Emmanuel Macron est venu en Corse jeudi 4 avril pour sa quinzième et dernière étape de son tour de France des régions, censé répondre à la crise des "gilets jaunes". Un choix risqué sur fond de tensions avec les nationalistes, qui avaient appelé à une "île morte".

FRANCE 3

Sur la route de Cozzano (Corse-du-Sud), il y avait bien quelques "gilets jaunes" et quelques manifestants brandissant le drapeau corse qui ont tenté de bloquer le convoi présidentiel en vain. Emmanuel Macron a passé son après-midi de jeudi 4 avril dans la petite commune pour le denier des grands débats.
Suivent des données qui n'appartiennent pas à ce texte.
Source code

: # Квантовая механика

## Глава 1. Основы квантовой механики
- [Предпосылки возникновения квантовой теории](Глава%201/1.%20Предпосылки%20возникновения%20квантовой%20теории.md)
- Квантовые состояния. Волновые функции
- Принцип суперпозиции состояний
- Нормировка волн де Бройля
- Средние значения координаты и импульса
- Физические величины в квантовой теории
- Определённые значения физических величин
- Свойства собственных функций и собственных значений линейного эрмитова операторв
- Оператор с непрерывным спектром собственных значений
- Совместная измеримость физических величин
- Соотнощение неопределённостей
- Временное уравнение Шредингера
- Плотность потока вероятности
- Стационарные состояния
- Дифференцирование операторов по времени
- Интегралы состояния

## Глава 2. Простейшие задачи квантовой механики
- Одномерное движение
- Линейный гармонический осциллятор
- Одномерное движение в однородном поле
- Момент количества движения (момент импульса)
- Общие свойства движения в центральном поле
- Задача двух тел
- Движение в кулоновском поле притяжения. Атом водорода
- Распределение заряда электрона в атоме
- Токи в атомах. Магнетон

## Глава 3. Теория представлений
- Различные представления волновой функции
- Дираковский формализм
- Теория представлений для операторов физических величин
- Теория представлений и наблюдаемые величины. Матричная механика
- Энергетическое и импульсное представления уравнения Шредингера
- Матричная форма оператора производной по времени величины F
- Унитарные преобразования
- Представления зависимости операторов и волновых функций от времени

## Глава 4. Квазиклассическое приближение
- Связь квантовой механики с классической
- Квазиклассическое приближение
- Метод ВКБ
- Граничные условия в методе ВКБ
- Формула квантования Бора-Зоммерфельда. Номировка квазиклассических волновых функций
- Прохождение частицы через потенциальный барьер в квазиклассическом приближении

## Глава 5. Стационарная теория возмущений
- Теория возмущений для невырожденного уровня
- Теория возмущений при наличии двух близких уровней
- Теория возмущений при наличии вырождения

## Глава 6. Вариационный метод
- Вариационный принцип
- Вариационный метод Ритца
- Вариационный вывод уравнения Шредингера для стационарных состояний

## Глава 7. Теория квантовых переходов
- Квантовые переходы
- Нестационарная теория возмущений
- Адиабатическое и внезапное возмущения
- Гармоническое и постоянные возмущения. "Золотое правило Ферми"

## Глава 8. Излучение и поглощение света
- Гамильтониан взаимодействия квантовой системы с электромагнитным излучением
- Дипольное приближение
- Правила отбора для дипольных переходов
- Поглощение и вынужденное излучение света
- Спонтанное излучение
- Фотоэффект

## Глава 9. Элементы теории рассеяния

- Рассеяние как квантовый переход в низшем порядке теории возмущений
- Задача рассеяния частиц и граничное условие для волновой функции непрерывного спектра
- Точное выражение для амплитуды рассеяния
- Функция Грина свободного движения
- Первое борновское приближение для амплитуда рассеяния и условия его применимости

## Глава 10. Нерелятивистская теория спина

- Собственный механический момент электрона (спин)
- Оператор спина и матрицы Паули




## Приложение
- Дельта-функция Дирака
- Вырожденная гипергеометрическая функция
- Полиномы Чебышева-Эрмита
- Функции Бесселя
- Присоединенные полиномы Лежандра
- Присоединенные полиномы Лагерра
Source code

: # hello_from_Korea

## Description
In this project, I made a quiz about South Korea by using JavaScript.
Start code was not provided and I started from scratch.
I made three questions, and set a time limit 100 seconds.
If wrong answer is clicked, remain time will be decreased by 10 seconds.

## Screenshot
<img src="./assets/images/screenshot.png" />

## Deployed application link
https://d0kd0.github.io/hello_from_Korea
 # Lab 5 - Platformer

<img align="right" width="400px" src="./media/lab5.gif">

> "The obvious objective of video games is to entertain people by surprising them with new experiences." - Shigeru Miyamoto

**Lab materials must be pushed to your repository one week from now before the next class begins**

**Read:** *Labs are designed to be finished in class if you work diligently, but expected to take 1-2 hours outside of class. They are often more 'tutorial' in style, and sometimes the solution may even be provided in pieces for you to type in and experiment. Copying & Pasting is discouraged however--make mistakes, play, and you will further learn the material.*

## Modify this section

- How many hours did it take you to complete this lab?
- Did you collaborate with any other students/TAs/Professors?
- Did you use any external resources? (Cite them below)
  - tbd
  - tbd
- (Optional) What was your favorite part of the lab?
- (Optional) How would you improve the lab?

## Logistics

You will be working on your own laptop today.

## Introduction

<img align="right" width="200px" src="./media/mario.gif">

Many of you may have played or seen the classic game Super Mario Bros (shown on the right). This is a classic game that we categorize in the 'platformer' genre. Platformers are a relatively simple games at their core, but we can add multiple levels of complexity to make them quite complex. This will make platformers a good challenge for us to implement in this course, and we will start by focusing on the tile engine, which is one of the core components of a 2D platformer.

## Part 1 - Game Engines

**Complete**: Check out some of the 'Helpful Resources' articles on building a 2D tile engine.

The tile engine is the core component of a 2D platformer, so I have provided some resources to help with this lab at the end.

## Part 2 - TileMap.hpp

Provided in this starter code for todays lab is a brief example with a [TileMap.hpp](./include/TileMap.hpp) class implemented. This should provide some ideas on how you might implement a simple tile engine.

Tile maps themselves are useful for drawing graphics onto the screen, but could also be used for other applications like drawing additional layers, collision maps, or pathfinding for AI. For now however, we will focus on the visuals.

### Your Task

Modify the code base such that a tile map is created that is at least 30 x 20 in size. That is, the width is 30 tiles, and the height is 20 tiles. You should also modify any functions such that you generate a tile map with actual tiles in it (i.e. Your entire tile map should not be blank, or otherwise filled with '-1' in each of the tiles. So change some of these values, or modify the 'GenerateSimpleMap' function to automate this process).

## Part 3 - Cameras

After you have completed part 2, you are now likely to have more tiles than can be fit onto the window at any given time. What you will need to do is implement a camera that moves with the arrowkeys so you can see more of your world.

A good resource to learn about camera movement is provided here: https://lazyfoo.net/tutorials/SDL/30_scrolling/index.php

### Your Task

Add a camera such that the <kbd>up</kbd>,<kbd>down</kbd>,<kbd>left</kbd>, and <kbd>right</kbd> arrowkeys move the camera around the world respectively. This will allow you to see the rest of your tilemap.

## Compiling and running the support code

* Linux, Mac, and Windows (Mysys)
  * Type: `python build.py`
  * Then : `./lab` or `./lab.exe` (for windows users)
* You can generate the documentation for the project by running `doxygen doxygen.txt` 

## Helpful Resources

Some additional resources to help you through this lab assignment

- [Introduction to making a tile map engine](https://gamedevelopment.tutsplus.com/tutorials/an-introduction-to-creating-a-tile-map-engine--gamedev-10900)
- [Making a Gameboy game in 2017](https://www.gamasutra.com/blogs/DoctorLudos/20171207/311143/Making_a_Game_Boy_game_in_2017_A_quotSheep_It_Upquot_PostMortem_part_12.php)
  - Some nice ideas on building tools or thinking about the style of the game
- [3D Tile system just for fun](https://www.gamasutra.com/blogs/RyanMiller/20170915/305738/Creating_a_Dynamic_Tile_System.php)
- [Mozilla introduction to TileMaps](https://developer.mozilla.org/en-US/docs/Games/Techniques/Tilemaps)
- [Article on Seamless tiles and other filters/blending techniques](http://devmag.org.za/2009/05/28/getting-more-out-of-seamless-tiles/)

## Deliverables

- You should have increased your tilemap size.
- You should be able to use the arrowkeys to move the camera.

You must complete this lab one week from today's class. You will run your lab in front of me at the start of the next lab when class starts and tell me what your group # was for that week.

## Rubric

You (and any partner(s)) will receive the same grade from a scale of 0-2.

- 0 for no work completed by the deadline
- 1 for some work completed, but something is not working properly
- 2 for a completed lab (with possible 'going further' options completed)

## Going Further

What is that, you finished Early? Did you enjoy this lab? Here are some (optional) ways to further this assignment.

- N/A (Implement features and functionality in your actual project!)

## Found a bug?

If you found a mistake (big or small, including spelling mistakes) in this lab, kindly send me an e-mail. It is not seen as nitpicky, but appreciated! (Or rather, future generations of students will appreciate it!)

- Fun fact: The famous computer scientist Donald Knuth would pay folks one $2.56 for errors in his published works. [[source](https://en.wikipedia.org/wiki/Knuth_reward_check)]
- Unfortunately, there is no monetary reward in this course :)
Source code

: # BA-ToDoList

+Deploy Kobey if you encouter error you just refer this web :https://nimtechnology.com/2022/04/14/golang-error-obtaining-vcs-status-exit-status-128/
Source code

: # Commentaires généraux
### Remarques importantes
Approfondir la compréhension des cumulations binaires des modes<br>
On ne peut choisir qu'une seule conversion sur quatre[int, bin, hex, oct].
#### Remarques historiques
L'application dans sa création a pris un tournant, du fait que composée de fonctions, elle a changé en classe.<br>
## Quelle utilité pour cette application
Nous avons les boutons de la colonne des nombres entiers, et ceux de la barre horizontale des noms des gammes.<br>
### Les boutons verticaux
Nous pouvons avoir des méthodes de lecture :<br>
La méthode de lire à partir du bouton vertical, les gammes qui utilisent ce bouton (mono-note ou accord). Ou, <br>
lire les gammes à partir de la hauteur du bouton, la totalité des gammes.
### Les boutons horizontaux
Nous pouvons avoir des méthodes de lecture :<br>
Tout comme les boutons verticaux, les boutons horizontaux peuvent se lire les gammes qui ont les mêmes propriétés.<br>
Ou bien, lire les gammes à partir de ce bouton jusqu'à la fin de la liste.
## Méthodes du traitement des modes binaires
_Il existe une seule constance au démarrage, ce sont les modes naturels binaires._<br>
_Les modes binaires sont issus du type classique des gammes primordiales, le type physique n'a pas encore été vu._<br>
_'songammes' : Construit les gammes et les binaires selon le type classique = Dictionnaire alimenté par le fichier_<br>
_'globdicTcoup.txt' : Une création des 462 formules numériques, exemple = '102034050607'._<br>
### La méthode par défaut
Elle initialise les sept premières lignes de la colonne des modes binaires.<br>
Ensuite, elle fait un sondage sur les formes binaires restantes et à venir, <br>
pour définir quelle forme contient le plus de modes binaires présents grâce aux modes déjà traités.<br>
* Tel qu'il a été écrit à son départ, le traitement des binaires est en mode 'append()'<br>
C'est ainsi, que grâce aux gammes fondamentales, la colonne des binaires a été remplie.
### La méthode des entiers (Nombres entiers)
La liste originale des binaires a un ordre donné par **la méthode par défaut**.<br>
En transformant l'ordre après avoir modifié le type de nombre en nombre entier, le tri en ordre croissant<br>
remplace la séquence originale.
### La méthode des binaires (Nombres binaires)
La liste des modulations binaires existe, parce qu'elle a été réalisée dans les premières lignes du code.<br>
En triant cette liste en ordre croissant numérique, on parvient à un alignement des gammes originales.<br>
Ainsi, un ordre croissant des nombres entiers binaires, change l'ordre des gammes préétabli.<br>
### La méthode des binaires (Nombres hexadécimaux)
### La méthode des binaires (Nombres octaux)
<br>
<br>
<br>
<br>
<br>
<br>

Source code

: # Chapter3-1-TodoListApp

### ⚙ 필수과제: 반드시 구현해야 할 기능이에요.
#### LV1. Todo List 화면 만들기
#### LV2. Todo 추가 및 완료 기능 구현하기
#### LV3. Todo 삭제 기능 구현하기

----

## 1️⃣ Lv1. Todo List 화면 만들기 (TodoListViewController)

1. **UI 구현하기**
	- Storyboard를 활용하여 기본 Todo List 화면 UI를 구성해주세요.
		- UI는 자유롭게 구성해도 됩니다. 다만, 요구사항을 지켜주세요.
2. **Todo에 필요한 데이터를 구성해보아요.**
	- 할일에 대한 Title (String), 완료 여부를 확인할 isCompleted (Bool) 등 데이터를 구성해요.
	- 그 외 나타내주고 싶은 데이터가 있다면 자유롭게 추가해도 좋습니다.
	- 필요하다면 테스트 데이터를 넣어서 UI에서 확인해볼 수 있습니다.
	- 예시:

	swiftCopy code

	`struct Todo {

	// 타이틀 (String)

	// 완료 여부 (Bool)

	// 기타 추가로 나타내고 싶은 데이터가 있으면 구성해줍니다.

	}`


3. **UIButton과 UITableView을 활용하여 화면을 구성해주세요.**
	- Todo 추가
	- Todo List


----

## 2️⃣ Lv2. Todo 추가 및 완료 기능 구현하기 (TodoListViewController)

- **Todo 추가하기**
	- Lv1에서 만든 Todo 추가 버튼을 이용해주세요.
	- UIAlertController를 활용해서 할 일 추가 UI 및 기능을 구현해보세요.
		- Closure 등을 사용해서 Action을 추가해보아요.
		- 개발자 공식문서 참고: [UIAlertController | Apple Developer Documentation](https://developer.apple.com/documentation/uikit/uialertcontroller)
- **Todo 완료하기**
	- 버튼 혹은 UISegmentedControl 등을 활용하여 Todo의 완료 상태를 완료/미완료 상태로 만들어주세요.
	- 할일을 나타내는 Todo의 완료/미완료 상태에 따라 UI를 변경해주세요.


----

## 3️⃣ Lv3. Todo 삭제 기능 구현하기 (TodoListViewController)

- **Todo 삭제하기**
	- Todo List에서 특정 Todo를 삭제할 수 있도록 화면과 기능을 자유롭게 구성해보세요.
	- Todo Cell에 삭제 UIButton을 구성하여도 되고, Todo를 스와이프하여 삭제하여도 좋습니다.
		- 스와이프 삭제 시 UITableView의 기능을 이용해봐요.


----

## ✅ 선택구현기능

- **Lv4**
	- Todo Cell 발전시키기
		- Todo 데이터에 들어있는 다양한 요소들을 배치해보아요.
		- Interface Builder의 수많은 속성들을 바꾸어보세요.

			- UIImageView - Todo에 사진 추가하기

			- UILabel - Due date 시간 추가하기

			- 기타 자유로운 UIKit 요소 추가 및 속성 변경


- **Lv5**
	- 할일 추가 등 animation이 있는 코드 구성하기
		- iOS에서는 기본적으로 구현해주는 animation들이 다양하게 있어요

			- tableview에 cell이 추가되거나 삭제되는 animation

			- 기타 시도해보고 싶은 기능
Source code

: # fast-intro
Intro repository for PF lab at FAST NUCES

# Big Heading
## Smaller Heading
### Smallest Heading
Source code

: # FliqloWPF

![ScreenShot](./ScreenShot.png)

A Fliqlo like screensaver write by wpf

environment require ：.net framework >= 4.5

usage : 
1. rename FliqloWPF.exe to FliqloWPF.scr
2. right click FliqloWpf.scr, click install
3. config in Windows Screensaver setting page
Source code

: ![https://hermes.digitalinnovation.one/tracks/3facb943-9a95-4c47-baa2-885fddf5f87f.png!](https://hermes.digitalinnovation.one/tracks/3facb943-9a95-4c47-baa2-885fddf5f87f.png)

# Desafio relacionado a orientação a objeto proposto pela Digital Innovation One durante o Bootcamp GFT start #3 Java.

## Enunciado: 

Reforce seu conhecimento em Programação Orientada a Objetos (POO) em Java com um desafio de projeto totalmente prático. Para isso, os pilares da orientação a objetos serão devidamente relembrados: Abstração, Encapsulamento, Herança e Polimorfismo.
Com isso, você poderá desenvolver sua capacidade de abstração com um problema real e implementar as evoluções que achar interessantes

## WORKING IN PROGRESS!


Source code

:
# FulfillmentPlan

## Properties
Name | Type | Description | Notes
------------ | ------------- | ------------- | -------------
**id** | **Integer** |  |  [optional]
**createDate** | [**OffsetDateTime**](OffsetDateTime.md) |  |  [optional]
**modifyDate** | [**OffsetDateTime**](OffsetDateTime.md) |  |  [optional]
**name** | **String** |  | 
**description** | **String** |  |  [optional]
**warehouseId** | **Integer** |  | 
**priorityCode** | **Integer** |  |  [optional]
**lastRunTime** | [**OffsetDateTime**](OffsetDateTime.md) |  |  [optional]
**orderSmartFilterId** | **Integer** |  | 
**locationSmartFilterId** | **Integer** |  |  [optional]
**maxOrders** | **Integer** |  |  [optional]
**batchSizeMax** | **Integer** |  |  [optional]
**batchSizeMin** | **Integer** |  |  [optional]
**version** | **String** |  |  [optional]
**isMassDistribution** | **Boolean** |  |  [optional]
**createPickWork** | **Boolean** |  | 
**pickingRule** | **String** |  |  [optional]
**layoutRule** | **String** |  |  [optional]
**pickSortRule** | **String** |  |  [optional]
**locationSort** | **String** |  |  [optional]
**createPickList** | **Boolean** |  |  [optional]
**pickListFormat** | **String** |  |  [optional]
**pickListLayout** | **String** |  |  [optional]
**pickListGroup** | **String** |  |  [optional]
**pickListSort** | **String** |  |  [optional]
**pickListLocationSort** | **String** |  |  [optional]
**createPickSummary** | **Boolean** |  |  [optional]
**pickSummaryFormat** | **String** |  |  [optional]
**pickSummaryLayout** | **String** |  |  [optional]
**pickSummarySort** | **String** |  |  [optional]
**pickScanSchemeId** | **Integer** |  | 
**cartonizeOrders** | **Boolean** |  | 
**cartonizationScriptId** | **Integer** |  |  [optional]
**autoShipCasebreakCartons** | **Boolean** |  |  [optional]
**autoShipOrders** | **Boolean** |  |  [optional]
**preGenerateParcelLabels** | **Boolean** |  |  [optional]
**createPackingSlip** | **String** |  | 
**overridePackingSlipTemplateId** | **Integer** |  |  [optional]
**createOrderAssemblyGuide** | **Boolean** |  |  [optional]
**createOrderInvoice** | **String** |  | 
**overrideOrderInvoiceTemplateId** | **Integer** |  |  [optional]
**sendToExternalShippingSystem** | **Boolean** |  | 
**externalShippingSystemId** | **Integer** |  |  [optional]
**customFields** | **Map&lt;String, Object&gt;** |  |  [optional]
Avec 161 élus locaux seulement, les nationalistes, maîtres de l'assemblée régionale, ont boycotté. "Je pense que les Corses méritent mieux que des guerres de tranchées ou de position, les Corses ont besoin de solutions concrètes pour que la vie s'améliore", a déclaré Emmanuel Macron lors du débat.

Démonstration de force

Les nationalistes ont exprimé leur opposition, loin de Cozzano. À Ajaccio (Corse-du-Sud), Jean-Guy Talamoni, chef de file indépendantiste, s'est mêlé à une manifestation syndicale acquise à sa cause. Pour le président de l'Assemblée de Corse, Emmanuel Macron reste sourd aux revendications des Corses. L'opposition voulait montrer sa capacité à mobiliser la Corse autour d'une opération "île morte". Mais le résultat de la démonstration de force est mitigé.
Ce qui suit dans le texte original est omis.